Los cinco meses de adelanto electoral oficializados por Alfonso Rueda confirman el estado de depresión política en el que malvive Núñez Feijóo. En esa su escalada negacionista, que lo tiene apoleirado y sin otro rumbo que el de someter a Sánchez a un acuciante viacrucis presidencial, perder lo que para él sigue siendo su feudo territorial tendría un efecto desestabilizador en el PP difícil de soportar. Y si la polvareda que levantaron por lo de la amnistía y las alianzas con separatistas y filoetarras (todos terroristas que aplauden al comunista de la Moncloa, en palabras de la histriónica Ayuso) les está dando votos del Ebro para abajo, nada como aprovechar esa algarada para que gallegos y gallegas la revaliden a su favor el próximo 18-F. Contando, además, con el desglose de las izquierdas minoritarias con calzador español (Sumar, Podemos e Izquierda Unida) que pone cuesta arriba el objetivo de que nacionalistas y socialistas alcancen los 38 escaños del cambio.

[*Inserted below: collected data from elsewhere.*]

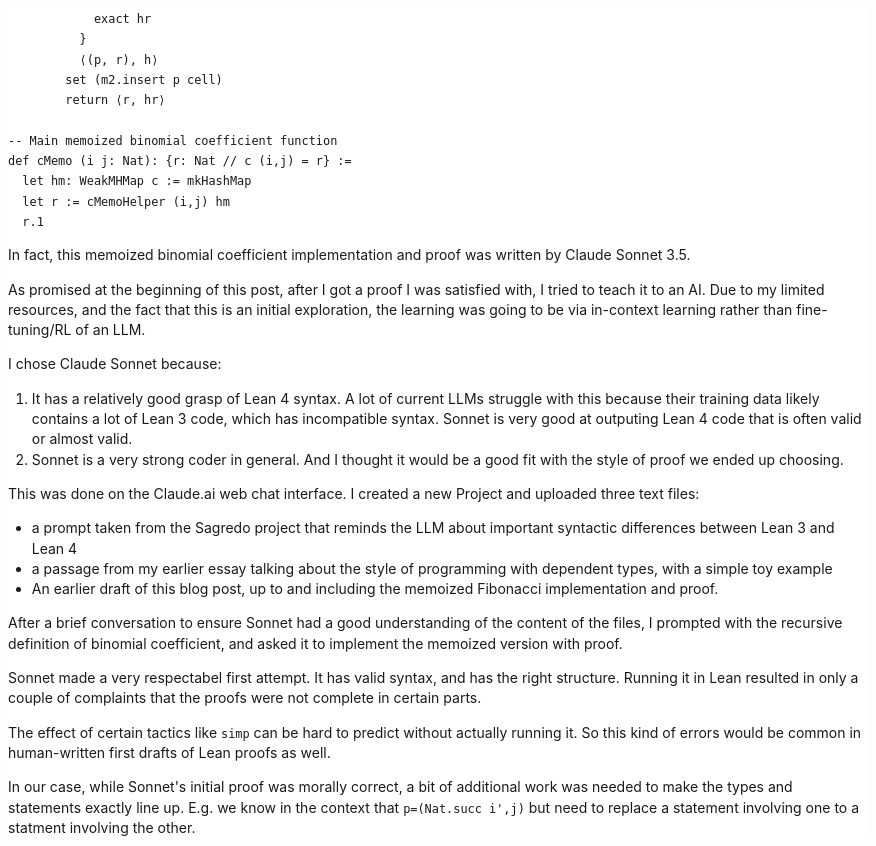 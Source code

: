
 ```lean
            exact hr
          }
          ⟨(p, r), h⟩
        set (m2.insert p cell)
        return ⟨r, hr⟩

-- Main memoized binomial coefficient function
def cMemo (i j: Nat): {r: Nat // c (i,j) = r} :=
  let hm: WeakMHMap c := mkHashMap
  let r := cMemoHelper (i,j) hm
  r.1
```

In fact, this memoized binomial coefficient implementation and proof was written by Claude Sonnet 3.5.

As promised at the beginning of this post, after I got a proof I was satisfied with, I tried to teach it to an AI.
Due to my limited resources, and the fact that this is an initial exploration, the learning was going to be via in-context learning rather than fine-tuning/RL of an LLM.

I chose Claude Sonnet because:
1. It has a relatively good grasp of Lean 4 syntax. A lot of current LLMs struggle with this because their training data likely contains a lot of Lean 3 code, which has incompatible syntax. Sonnet is very good at outputing Lean 4 code that is often valid or almost valid.
2. Sonnet is a very strong coder in general. And
I thought it would be a good fit with the style of proof we ended up choosing.


This was done on the Claude.ai web chat interface. I created a new Project and uploaded three text files:
- a prompt taken from the Sagredo project that reminds the LLM about important syntactic differences between Lean 3 and Lean 4
- a passage from my earlier essay talking about the style of programming with dependent types, with a simple toy example
- An earlier draft of this blog post, up to and including the memoized Fibonacci implementation and proof.

After a brief conversation to ensure Sonnet had a good understanding of the content of the files, I prompted with the recursive definition of binomial coefficient, and asked
it to implement the memoized version with proof.

Sonnet made a very respectabel first attempt.
It has valid syntax, and has the right structure.
Running it in Lean resulted in only a couple of complaints
that the proofs were not complete in certain parts.

The effect of certain tactics like `simp` can be hard to predict
without actually running it. So this kind of errors would be common
in human-written first drafts of Lean proofs as well.

In our case, while Sonnet's initial proof was morally correct,
a bit of additional work was needed to make the types and statements exactly line up.
E.g. we know in the context that `p=(Nat.succ i',j)`
but need to replace a statement involving one to a statment involving the other.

Esa traslación de la crispación (ahora se dice polarización) madrileña a Galicia es una acometida desnaturalizadora del acto democrático por excelencia en el que la ciudadanía gallega decide qué quiere que sea su país en los próximos cuatro años
Es, pues, en clave españolista como hay que interpretar la decisión de quien, ahora sí, muestra abiertamente su condición de presidente accidental. Porque Rueda no tiene otro sex appeal político que le singularice como gobernante que no sea lo de formar parte del clan gallego con el que Feijóo, que desconfía hasta de su sombra, desembarcó en la calle Génova revestido de autoridad delegada. Desde que recibió gratis et amore la jefatura del gobierno, su papel público se redujo a ser un aplicado ventrílocuo del feijoísmo. Estaba en el guión que su mentor escrituró antes de atravesar el Padornelo, todo él repleto de soflamas propagandísticas tipo “estabilidad”, “autonomismo constitucional”, “rigor en las cuentas públicas” o “defensa de los servicios públicos”. Ha vuelto a repetirlas cuando los periodistas madrileños, que saben de la misa gallega a medias, le pidieron opinión sobre esa convocatoria anticipada de elecciones.
Como quiera que ese forzado diferencial se contradice con la realidad y con la más elemental de las teorías políticas (eso que llama autonomismo constitucional es una tautología de manual), a uno solo se le ocurren dos interpretaciones: que Feijóo demuestra por enésima vez sus carencias en cultura política o que es, también por enésima vez, el cínico más grande que ha parido la política. Aunque, pensándolo bien, uno llega a la conclusión de que es en este su periodo de justiciero, sometido a la presión ultra de propios (ayusismo) y ajenos (Abascal y sus noirs kaleborrocas) cuando esas dos interpretaciones se mezclan y se evidencian a través de sus repetitivos y contradictorios discursos.
Hay que reconocer que mantener como objetivo difundir a diario una ración antisanchista y pretender tener a la vez originalidad y capacidad de impacto público no es cosa fácil. De entrada, precisaría para conseguirlo dotes intelectuales de las que en buena medida carece. Y su ánimo tampoco es el más indicado para ese doble y enrevesado cometido. Herido por los resultados del 23-J donde más le duele, en ese su fabricado pedigrí de ser el designado para consubstanciar en unión mística España y partido, cayó en lo que más se parece a un permanente estado de revancha. Es por lo que acabó convertido en rehén del manual de guerra que los aznarianos de la FAES montaron contra lo que consideran un gobierno okupa y traidor (aquello del insultante lema “que te vote Txapote” elevado a categoría política). Con todo eso por delante, aquel objetivo crítico/propositivo se hace imposible.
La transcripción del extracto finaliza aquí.